[Material shown Boundary: Start]

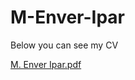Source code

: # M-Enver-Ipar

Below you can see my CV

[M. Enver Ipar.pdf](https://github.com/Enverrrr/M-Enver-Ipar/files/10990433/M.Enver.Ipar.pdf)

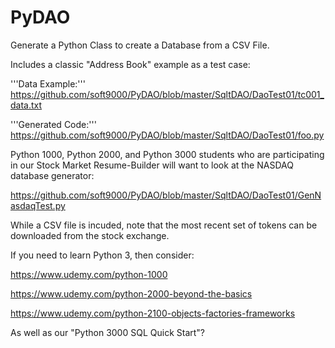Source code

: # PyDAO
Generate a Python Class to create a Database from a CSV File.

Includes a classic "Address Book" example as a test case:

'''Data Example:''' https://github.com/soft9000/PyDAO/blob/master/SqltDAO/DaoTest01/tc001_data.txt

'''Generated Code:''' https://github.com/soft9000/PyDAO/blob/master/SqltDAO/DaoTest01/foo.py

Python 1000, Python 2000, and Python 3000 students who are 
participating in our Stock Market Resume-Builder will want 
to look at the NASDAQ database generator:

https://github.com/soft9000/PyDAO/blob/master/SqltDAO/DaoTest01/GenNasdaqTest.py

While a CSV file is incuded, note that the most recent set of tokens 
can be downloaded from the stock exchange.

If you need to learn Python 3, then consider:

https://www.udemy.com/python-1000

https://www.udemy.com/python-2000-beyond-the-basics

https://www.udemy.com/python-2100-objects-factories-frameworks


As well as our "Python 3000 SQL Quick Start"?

[Material shown Boundary: End]

## Your assignment
Please state how many lines in the material above include the word "SqltDAO". Nothing but the number is wanted.

## Exercise solution
3